ビットコインの急落で、エルサルバドルがデフォルトの危機に
ビットコインの価格はここにきてで3万ドル程度で推移し、2021年11月の過去最高値の半値以下となっている。欧米の中央銀行が金融引き締めに転じ、過剰流動性相場が後退するとの見方に加え、ドルなどの法定通貨と価値が連動するように設計されたステーブルコインの「テラUSD」が急落したことなども影響した。
ビットコインの急落は、世界中の仮想通貨投資家に打撃を与えているとともに。中米エルサルバドルにも大きな影響を与えつつある。
エルサルバドルは2021年9月7日にビットコインを世界で初めて法定通貨に採用した。
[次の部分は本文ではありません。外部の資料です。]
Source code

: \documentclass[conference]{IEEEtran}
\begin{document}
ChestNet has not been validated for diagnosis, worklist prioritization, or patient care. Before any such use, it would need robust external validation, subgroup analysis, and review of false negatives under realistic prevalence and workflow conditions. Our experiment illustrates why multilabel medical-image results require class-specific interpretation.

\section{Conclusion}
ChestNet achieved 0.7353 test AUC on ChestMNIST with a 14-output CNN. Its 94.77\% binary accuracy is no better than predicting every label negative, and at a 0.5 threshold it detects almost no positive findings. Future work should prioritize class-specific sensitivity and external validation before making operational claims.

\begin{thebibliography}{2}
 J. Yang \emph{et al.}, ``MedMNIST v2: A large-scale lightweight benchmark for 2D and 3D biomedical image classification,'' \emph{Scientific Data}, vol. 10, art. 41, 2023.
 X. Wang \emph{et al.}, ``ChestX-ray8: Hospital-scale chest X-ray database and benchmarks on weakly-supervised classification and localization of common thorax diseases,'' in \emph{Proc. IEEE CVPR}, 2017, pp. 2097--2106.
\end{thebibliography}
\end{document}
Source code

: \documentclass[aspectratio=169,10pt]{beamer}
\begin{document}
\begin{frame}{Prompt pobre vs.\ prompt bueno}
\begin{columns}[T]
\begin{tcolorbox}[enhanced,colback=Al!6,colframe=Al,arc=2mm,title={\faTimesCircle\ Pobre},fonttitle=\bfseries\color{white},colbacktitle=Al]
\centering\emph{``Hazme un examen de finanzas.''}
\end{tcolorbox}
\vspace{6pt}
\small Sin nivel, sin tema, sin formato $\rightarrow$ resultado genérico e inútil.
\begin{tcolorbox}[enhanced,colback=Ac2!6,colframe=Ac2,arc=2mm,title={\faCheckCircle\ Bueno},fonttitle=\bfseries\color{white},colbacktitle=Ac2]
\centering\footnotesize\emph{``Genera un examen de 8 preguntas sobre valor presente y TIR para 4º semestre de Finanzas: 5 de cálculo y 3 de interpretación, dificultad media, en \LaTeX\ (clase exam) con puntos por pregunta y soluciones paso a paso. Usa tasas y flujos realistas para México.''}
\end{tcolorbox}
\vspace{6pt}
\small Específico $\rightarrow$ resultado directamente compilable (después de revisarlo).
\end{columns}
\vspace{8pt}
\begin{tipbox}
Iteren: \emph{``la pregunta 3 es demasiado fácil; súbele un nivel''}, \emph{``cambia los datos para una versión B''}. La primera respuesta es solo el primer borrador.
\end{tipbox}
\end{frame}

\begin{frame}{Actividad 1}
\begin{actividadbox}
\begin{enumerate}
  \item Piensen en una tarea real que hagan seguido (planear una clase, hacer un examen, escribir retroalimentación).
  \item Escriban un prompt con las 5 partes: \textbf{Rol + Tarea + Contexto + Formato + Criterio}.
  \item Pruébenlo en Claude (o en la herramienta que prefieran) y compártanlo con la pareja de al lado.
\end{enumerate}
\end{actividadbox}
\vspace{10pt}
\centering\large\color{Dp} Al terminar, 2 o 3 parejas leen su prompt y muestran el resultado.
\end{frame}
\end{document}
このため、大統領が何億ドルもの公的資金を使ってビットコインを購入していた。
エルサルバドルの政府高官によると、同国がビットコインの値上がりに賭けて計画していた10億ドル規模のエキゾチックボンドの発行は行き詰まり、保有する1億ドル相当のビットコインの市場価値は約3分の2に落ち込んだ。これにより同国の財政は一段と逼迫し、エコノミストによれば、240億ドルを超える公的債務がデフォルト(債務不履行)に陥る可能性が高まった(16日付WSJ)。
米国の格付会社大手のムーディーズ・インベスターズ・サービスは今月、エルサルバドルの格付けを「ジャンク」に引き下げた。これは事実上のデフォルト(債務不履行)の一歩手前の水準といえる。
これらを受けて2023年1月に償還を迎えるエルサルバドルは国債の利回りは足元で60%程度まで上昇している模様。
債務危機にある国にとって最後の貸し手ともなる国際通貨基金(IMF)は、エルサルバドルに法定通貨の見直しを求めていた。ビットコインを法定通貨のままとするうちは、今後の債務再編の行方は見通しにくいとともに、IMFの支援も受けにくくなる。
暗号資産を法定通貨にするエルサルバドルの壮大な実験は、世界中の仮想通貨投資家にとっては大きな支援材料であったかもしれない。しかし、そもそもその価値を裏付けるものが存在しないネット上の計算だけに頼るところのものに、国の存亡を賭けた結果がどうなるのか。エルサルバドルの今後の行方に注目したい。